DSAB-Detecting Socially Abnormal Highway Driving Behaviors via Recurrent Graph Attention Networks

Yue Hu, Yuhang Zhang, Yanbing Wang, Dan Work

This work focuses on detecting abnormal driving behaviors from trajectories produced by highway video surveillance systems. We consider the problem of detecting a variety of socially abnormal driving behaviors, i.e., behaviors that do not conform to the behavior of other nearby drivers. To solve this problem, we propose an autoencoder with a Recurrent Graph Attention Network that can capture the highway driving behaviors contextualized on the surrounding cars, and detect anomalies that deviate from learned patterns. Our model is scalable to large freeways with thousands of cars.

Model

We construct a spatial-temporal dynamic graph to represent vehicles on a highway. Then we use an encoder to compress the dynamic graph into a low-dimensional encode vector, and a decoder to reconstruct the input vehicle states.
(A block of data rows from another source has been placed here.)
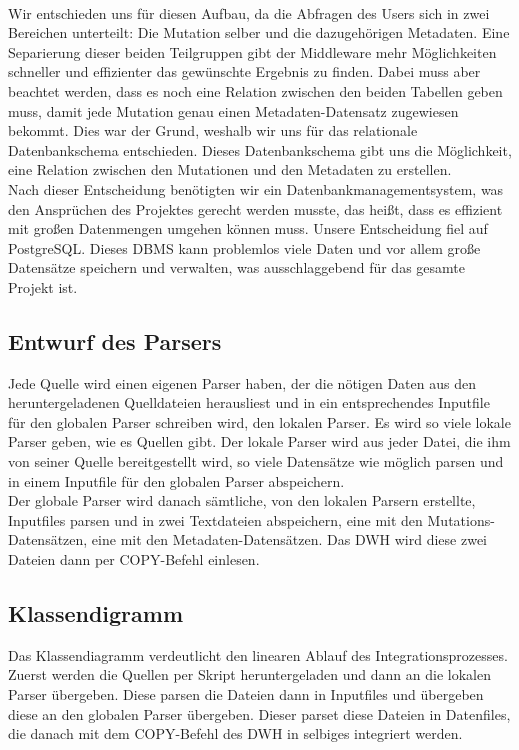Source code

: \\
Wir entschieden uns für diesen Aufbau, da die Abfragen des Users sich in zwei Bereichen unterteilt: Die Mutation selber und die dazugehörigen Metadaten. Eine Separierung dieser beiden Teilgruppen gibt der Middleware mehr Möglichkeiten schneller und effizienter das gewünschte Ergebnis zu finden. Dabei muss aber beachtet werden, dass es noch eine Relation zwischen den beiden Tabellen geben muss, damit jede Mutation genau einen Metadaten-Datensatz zugewiesen bekommt. Dies war der Grund, weshalb wir uns für das relationale Datenbankschema entschieden. Dieses Datenbankschema gibt uns die Möglichkeit, eine Relation zwischen den Mutationen und den Metadaten zu erstellen.\\
Nach dieser Entscheidung benötigten wir ein Datenbankmanagementsystem, was den Ansprüchen des Projektes gerecht werden musste, das heißt, dass es effizient mit großen Datenmengen umgehen können muss. Unsere Entscheidung fiel auf PostgreSQL. Dieses DBMS kann problemlos viele Daten und vor allem große Datensätze speichern und verwalten, was ausschlaggebend für das gesamte Projekt ist.
\subsection{Entwurf des Parsers}
Jede Quelle wird einen eigenen Parser haben, der die nötigen Daten aus den heruntergeladenen Quelldateien herausliest und in ein entsprechendes Inputfile für den globalen Parser schreiben wird, den lokalen Parser. Es wird so viele lokale Parser geben, wie es Quellen gibt. Der lokale Parser wird aus jeder Datei, die ihm von seiner Quelle bereitgestellt wird, so viele Datensätze wie möglich parsen und in einem Inputfile für den globalen Parser abspeichern.\\
Der globale Parser wird danach sämtliche, von den lokalen Parsern erstellte, Inputfiles parsen und in zwei Textdateien abspeichern, eine mit den Mutations-Datensätzen, eine mit den Metadaten-Datensätzen. Das DWH wird diese zwei Dateien dann per COPY-Befehl einlesen. 
\subsection{Klassendigramm}
Das Klassendiagramm verdeutlicht den linearen Ablauf des Integrationsprozesses. Zuerst werden die Quellen per Skript heruntergeladen und dann an die lokalen Parser übergeben. Diese parsen die Dateien dann in Inputfiles und übergeben diese an den globalen Parser übergeben. Dieser parset diese Dateien in Datenfiles, die danach mit dem COPY-Befehl des DWH in selbiges integriert werden.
The encoder and decoder is based on Recurrent Graph Attention Network (RGAT), which is a combination of REcurrent Neural Network (RNN) with Graph Attention Network (GAT). In the encoder, $X_t$ , $\mathcal{E}_t$ denotes the node feature matrix and edge set respectively. In the decoder, $\hat{X}_t$ is the node reconstruction matrix, $\mathcal{E}$ is the union of all input edge sets. The edge set only limits the range of neighbors each node attends to, while the importance of neighbors is calculated dynamically with an attention mechanism.


Example videos

A snapshot of normal vehicle trajectories in real-world HighD dataset capturing German highways. Each dot represents a car, and the line indicates its past trajectory. The first column shows the acceleration of the original input trajectory. Most times it is very pale, in this range around 0. When it becomes very visible, there is drastic acceleration/deceleration. The second column shows the speed. The third column shows the normalized reconstruction loss, which is also the anomaly score. All the vehicles has loss around 0 and are normal samples. The fourth column shows the reconstruction trajectory with largest probability, and it reconstructs the original inputs quite well.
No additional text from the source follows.